Preelectoral coalition: collection of parties that don't compete independently at election times.
Government coalition: coalition that forms after election.

II/ Making and breaking governments: Presidential democracies
- Government: a president+ a cabinet.
Doesn't have to maintain majority legislative support in order to maintain office=> doesn't have to negotiate.
- Portfolio coalition: composed of those legislators belonging to parties in the cabinet.
Legislative coalition: voting bloc composed of legislators who support a piece of legislation.

- Presidential decree: an order by the president that has the force of law.
Presidents can achieve their policy goals either through the legislature or through decrees.
Weak decree power/ small party in the legislature/ party exhibiting low level of party discipline=> likely to appoint cabinets that are like those from parliamentary democracies=> more partisan ministers, more proportional allocation of cabinet portfolios.

III/ Making and breaking governments: Semi-presidential democracies
- Government: A PM+ a cabinet.
- 2 types:
+ Premier-presidential system: government responsible to the legislature but not the president. As the name suggests, the reins of power are firmly with the "premier" or prime minister and the president is not considered part of the executive. 
Looks and functions like parliamentary democracies with a presidential head of state. Only difference: popularly elected for a fixed term of office.
+ President- parliamentary system: government responsible to the legislature and the president. As the name suggests, the president is much more powerful in this system and considered part of the executive. The functions may vary, but it is often the case that the president has more influence in matters of foreign policy and the PM's more powerful in domestic politics. 

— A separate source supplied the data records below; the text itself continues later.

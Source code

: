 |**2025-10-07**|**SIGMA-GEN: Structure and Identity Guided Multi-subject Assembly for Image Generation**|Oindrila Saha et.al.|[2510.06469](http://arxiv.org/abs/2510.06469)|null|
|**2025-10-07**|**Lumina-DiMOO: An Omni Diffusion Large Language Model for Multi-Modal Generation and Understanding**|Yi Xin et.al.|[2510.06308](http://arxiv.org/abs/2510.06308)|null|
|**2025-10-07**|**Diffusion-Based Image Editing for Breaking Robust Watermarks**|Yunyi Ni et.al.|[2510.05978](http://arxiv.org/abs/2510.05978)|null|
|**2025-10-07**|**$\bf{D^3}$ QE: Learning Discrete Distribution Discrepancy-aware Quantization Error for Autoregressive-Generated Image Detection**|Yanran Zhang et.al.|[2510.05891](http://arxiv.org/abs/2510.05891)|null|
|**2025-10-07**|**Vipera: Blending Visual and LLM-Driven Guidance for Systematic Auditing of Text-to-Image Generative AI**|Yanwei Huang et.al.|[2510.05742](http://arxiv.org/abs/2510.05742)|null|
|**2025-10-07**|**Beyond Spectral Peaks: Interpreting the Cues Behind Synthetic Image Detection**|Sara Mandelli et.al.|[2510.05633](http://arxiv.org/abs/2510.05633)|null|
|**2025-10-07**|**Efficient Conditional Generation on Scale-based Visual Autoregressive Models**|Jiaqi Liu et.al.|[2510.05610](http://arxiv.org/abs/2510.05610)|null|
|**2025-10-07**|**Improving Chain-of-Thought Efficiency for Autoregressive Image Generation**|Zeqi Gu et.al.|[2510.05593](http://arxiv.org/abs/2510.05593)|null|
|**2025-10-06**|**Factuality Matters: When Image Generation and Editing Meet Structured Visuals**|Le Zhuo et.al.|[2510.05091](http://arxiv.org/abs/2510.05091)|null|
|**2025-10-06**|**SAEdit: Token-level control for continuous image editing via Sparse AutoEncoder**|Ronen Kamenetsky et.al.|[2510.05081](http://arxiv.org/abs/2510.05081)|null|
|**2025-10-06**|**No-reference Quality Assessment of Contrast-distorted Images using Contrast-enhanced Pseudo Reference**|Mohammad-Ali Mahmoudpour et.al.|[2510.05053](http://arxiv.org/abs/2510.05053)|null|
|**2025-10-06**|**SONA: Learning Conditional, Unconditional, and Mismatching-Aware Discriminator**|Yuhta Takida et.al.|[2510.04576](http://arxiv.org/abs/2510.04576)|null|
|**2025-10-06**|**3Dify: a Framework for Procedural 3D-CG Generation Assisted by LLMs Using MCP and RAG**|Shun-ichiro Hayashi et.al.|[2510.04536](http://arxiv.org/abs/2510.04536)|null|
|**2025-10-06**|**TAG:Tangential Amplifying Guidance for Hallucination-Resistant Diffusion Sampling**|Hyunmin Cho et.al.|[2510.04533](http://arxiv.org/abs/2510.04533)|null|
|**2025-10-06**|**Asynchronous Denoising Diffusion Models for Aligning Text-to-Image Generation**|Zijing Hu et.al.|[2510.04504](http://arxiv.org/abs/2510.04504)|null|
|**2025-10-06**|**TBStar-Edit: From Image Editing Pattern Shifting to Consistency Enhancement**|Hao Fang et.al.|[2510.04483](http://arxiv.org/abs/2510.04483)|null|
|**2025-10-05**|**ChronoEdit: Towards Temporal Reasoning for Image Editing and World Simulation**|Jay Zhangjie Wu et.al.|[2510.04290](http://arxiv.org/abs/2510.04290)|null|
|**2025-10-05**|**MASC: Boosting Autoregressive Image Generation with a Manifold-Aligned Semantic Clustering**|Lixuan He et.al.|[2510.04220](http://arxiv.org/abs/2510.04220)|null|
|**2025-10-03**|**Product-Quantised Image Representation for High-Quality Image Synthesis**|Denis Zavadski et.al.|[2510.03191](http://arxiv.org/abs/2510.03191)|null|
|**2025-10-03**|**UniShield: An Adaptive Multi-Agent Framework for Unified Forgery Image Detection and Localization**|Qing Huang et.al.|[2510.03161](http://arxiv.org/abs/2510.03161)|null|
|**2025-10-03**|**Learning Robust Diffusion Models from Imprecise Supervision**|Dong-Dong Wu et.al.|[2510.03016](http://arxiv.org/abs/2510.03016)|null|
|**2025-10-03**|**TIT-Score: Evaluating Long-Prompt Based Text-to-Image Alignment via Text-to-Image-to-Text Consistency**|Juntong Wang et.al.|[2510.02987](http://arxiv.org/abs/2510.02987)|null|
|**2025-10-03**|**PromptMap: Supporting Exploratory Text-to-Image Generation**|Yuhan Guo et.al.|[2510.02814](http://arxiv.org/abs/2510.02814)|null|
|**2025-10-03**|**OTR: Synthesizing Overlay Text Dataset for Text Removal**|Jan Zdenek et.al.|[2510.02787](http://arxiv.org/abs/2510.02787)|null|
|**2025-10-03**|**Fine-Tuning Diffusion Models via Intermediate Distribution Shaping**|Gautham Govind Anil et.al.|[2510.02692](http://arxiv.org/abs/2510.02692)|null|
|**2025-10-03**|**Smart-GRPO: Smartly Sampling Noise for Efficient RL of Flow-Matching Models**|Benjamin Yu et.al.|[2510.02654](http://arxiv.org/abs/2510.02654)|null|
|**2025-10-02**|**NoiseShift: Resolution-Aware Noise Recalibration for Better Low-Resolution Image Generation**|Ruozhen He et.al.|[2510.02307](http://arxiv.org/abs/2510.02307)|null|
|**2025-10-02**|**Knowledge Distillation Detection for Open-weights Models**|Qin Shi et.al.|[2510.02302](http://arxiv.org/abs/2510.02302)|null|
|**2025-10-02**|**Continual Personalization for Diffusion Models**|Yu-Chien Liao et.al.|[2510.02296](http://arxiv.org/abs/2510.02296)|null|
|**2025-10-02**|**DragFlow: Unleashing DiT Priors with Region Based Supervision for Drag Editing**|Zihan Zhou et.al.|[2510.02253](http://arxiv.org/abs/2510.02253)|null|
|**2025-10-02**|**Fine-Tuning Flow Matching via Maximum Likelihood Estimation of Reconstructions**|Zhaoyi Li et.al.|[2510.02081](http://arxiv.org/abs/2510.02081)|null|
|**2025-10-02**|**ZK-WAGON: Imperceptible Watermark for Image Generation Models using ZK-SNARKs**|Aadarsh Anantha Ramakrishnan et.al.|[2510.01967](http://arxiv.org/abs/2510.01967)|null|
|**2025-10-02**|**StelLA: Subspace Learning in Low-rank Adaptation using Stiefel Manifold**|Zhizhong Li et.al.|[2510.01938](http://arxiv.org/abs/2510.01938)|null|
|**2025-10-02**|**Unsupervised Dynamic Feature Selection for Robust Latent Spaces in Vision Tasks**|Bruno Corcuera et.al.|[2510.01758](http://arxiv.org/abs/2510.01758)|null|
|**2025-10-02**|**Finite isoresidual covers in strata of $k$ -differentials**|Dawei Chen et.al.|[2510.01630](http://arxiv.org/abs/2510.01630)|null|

=> Responsibility of government in each type of democracy:


- Delegation occurs when 1 person/ group, called the principal, relies on another person/ group, called an agent, to act on the principal's behalf.
e.g in life: patient/ customer: principal, doctor/ mechanic: agent.
- Direct democracy: form of government in which people collectively make decisions for themselves.
Representative democracy: form of government where citizens delegate power to elected individuals to represent them and act on their behalf.
- A principal-agent, or delegation, problem: difficulties that arise when a principal delegates authority to an agent who potentially has different goals from the principal and cannot be perfectly monitored.
Agency loss: difference between the actual consequence of delegation and what the consequence would have been had the agent been perfect (= does what a principal would have done had the principal been the agent).
- Adverse selection: the agent has attributes that are hidden from the principal.
Moral hazard: the agent has the opportunity to take actions that are hidden from the principal.
=> These problems can be mitigated if the principal can gather more information about the agent.
=> ex ante mechanism: helps principals to learn about their agents before these agents are chosen (election campaign, debates, screening, etc.)
or ex post mechanism: used to learn about agents' actions after they have occurred.
  • police patrol system: principals monitor the actions of their agents themselves (public hearings).
  • fire alarm system: principals rely on information from others to learn about what the agents are doing (media).